Armus (Burlingame, California) launched a personal data assistant (PDA)-based preoperative cardiovascular risk calculator at the Society of Thoracic Surgeons (STS) annual meeting in San Diego, California. The company said the Armus Risk Calculator is the first such PDA-based software application available to cardiologists and cardiovascular surgeons. The risk calculator, available in Palm OS, is a pocket-sized, patient-specific preoperative risk analysis device that values operative risk in accordance with national standards. With the calculator, a physician can learn about the patient's predicted mortality, length of stay, morbidity, stroke and other risk values. This can be done in less than a minute, which Armus described as "much faster than requesting a report from a full database system." Cardiologists and cardiovascular surgeons can use the calculated risk values as a decision aid to their clinical expertise in determining the optimum course of action at the point of care. Computations are based on STS risk stratification algorithms.
Bayer Diagnostics (Tarrytown, New York) reported the availability of Advia Centaur BNP (B-type natriuretic peptide) assay, a fully automated test for use in the diagnosis of heart failure (HF), on its automated immunoassay platform, the Advia Centaur Immunoassay System. Recent research has shown that elevated levels of BNP indicate the presence of heart failure, thus providing physicians with an important diagnostic tool in the early detection and treatment of HF. The BNP molecule is physiologically active and measures the direct biologic response to cardiovascular stress providing a direct reflection of the patient's current status. This allows more timely treatment and patient management, the company said. With the automated ADVIA Centaur BNP assay, physicians have access to a test that will allow them to have valuable information in real time, the company said. The BNP assay expands the already comprehensive cardiovascular panel of CK-MB, myoglobin, troponin I and homocysteine offered on the Advia Centaur system, Bayer said. A fully automated test, BNP results are ready in minutes, requiring less hands-on labor while reducing human error associated with manual testing. The BNP assay is currently available in non-regulated countries outside of the U.S. Bayer said it plans to apply for approval with regulated countries and for FDA clearance. Sales will start upon receipt of approvals.

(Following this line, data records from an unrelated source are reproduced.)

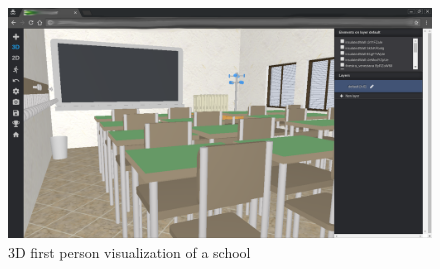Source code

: \begin{figure}[htb]
\centering
\includegraphics[width=\linewidth]{contents/images/3d-school}
\caption{3D first person visualization of a school}
\label{fig3D-school}
\end{figure}
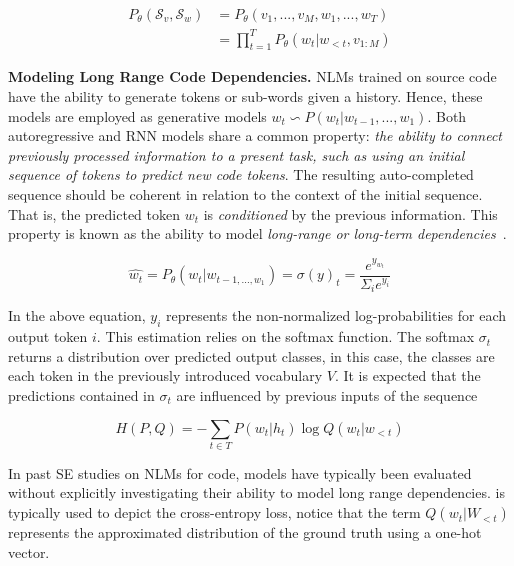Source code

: \begin{equation}
\begin{split}
P_{\theta}(\mathcal{S}_v,\mathcal{S}_w) & = P_{\theta}(v_1,...,v_M,w_1,...,w_T) \\
                        & = \prod_{t = 1}^{T} P_{\theta}(w_t | w_{<t}, v_{1:M} )
\end{split}
\label{eq:llmML}
\end{equation}

\textbf{Modeling Long Range Code Dependencies.} NLMs trained on source code have the ability to generate tokens or sub-words given a history. Hence, these models are employed as generative models $w_t  \backsim P(w_t | w_{t-1},...,w_1 )$. Both autoregressive and RNN models share a common property: \textit{the ability to connect previously processed information to a present task, such as using an initial sequence of tokens to predict new code tokens}. The resulting auto-completed sequence should be coherent in relation to the context of the initial sequence. That is, the predicted token $w_t$ is \textit{conditioned} by the previous information. This property is known as the ability to model \textit{long-range or long-term dependencies}~\citep{karpathy2015understand}.

\begin{equation}
\hat{w_t} = P_{\theta}(w_t | w_{t-1,...,w_1} ) = \sigma(y)_t = \frac{e^{y_{w_t}}}{\Sigma_i e^{y_i}}
\label{eq:long}
\end{equation}

\noindent In the above equation, $y_i$ represents the non-normalized log-probabilities for each output token $i$. This estimation relies on the softmax function. The softmax $\sigma_t$ returns a distribution over predicted output classes, in this case, the classes are each token in the previously introduced vocabulary $V$. 
It is expected that the predictions contained in $\sigma_t$ are influenced by previous inputs of the sequence 

\begin{equation}
H(P,Q) = - \sum_{t \in T} P(w_t | h_t) \log Q(w_t | w_{<t})
\label{eq:cross}
\end{equation}

In past SE studies on NLMs for code, models have typically been evaluated without explicitly investigating their ability to model long range dependencies.  is typically used to depict the cross-entropy loss, notice that the term $Q(w_t| W_{<t})$ represents the approximated distribution of the ground truth using a one-hot vector.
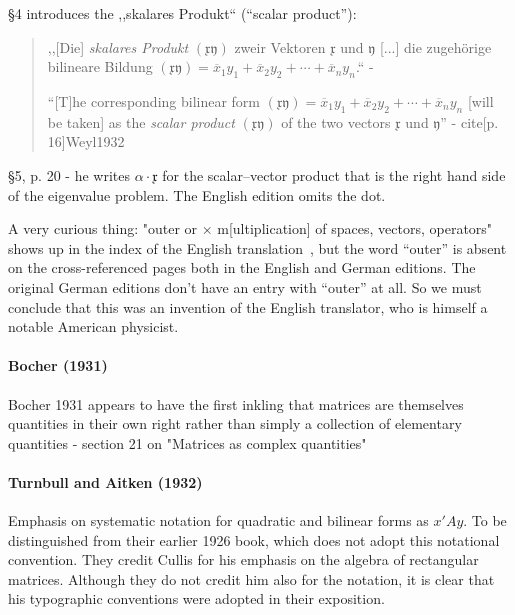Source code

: \S 4 introduces the ,,skalares Produkt`` (``scalar product''):
\begin{quote}
,,[Die] \textit{skalares Produkt} $(\mathfrak x \mathfrak y)$ zweir Vektoren
$\mathfrak x$ und $\mathfrak y$ [...] die zugehörige bilineare Bildung
$(\mathfrak x \mathfrak y) = \overline x_1 y_1 + \overline x_2 y_2 + \cdots + \overline x_n y_n $.``
- \cite[p. 15]{Weyl1928}

``[T]he corresponding bilinear form
$(\mathfrak x \mathfrak y) = \overline x_1 y_1 + \overline x_2 y_2 + \cdots + \overline x_n y_n $
[will be taken] as the \textit{scalar product} $(\mathfrak x \mathfrak y)$ of the two vectors
$\mathfrak x$ und $\mathfrak y$'' - cite[p. 16]{Weyl1932}
\end{quote}

\S 5, p. 20 - he writes $\alpha \cdot \mathfrak x$ for the scalar--vector product
that is the right hand side of the eigenvalue problem. The English edition omits the dot.

A very curious thing: "outer or $\times$ m[ultiplication] of spaces, vectors, operators" shows up in the index of the English translation~\cite{Weyl1931}, but the word ``outer'' is absent on the cross-referenced pages both in the English and German editions. The original German editions don't have an entry with ``outer'' at all. So we must conclude that this was an invention of the English translator, who is himself a notable American physicist.



\paragraph{Bocher (1931)}

Bocher 1931 appears to have the first inkling that matrices are themselves quantities in their own right rather than simply a collection of elementary quantities - section 21 on "Matrices as complex quantities"




\paragraph{Turnbull and Aitken (1932)}

Emphasis on systematic notation for quadratic and bilinear forms as $x'Ay$.
To be distinguished from their earlier 1926 book, which does not adopt this notational convention.
They credit Cullis for his emphasis on the algebra of rectangular matrices. Although they do not credit him also for the notation, it is clear that his typographic conventions were adopted in their exposition.



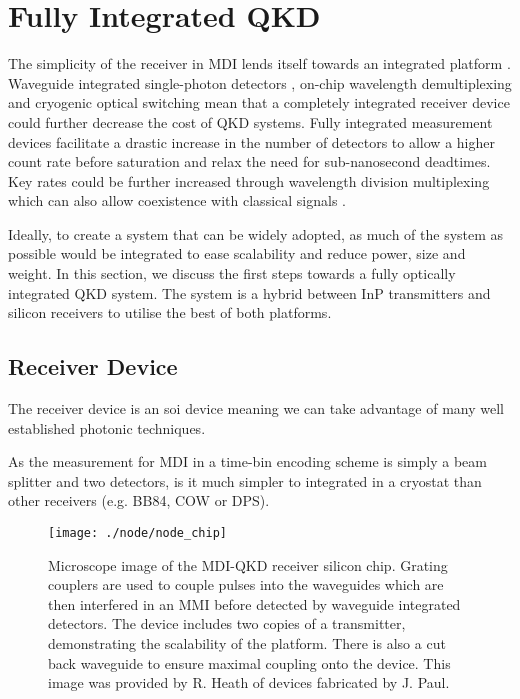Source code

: \section{Fully Integrated QKD}

The simplicity of the receiver in \ac{MDI} lends itself towards an integrated platform \cite{wang2019}. Waveguide integrated single-photon detectors \cite{sprengers2011}, on-chip wavelength demultiplexing \cite{sugita2000} and cryogenic optical switching \cite{eltes2019} mean that a completely integrated receiver device could further decrease the cost of \ac{QKD} systems. Fully integrated measurement devices facilitate a drastic increase in the number of detectors to allow a higher count rate before saturation and relax the need for sub-nanosecond deadtimes. Key rates could be further increased through wavelength division multiplexing which can also allow coexistence with classical signals \cite{price2018}. 

Ideally, to create a system that can be widely adopted, as much of the system as possible would be integrated to ease scalability and reduce power, size and weight. In this section, we discuss the first steps towards a fully optically integrated \ac{QKD} system. The system is a hybrid between \ac{InP} transmitters and silicon receivers to utilise the best of both platforms.

\subsection{Receiver Device}

The receiver device is an \ac{soi} device meaning we can take advantage of many well established photonic techniques.

As the measurement for \ac{MDI} in a time-bin encoding scheme is simply a beam splitter and two detectors, is it much simpler to integrated in a cryostat than other receivers (e.g. BB84, COW or DPS).

\begin{figure}[tbp]
	\centering
	\texttt{[image: ./node/node\_chip]}
	\caption[Silicon MDI-QKD receiver with waveguide integrated detectors]{Microscope image of the MDI-QKD receiver silicon chip. Grating couplers are used to couple pulses into the waveguides which are then interfered in an MMI before detected by waveguide integrated detectors. The device includes two copies of a transmitter, demonstrating the scalability of the platform. There is also a cut back waveguide to ensure maximal coupling onto the device. This image was provided by R. Heath of devices fabricated by J. Paul.}
	\label{fig:node_chip}
\end{figure}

Beyond Genomics (BG; Waltham, Massachusetts) has entered into an agreement with Novartis Pharma (Basel, Switzerland) under which BG will use its Systems Biology approach to analyze samples of patients with cardiovascular disease. Under the program, BG will identify and characterize differences between normal and abnormal patient samples, leading to the discovery of molecular markers to predict, diagnose and monitor the progression of cardiovascular disease. Novartis will provide BG with patient plasma samples for the program and also will provide research funding for the work carried out by BG, including proprietary pattern recognition, clustering, data mining and related bioinformatics analyses. Financial and other terms of the agreement were not disclosed. BG said it is the first company to apply a Systems Biology approach to drug discovery and biomarker identification. By rapidly analyzing clinically relevant samples and integrating data at the gene, protein and metabolite levels using its proprietary technology, the company said it goes beyond genomics to provide new insights into the molecular mechanisms of health and disease.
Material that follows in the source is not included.